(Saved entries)
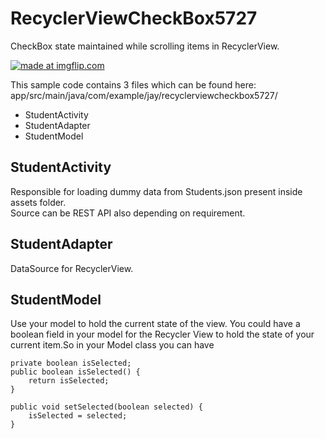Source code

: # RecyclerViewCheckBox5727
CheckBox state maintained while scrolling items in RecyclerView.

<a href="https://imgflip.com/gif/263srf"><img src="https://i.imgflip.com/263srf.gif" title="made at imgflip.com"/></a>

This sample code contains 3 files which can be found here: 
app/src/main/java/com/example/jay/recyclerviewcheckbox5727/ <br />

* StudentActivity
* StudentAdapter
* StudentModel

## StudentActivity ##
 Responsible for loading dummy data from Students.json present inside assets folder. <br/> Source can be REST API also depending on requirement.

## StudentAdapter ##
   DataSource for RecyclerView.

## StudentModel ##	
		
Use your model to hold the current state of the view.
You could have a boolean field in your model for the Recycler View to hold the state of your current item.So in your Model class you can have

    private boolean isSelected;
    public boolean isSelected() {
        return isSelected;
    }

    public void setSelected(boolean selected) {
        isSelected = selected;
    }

§ TASK DESCRIPTION:
Copy the lines from the entries above in which the word "your" appears.

§ ANSWER BOX:
Use your model to hold the current state of the view.
You could have a boolean field in your model for the Recycler View to hold the state of your current item.So in your Model class you can have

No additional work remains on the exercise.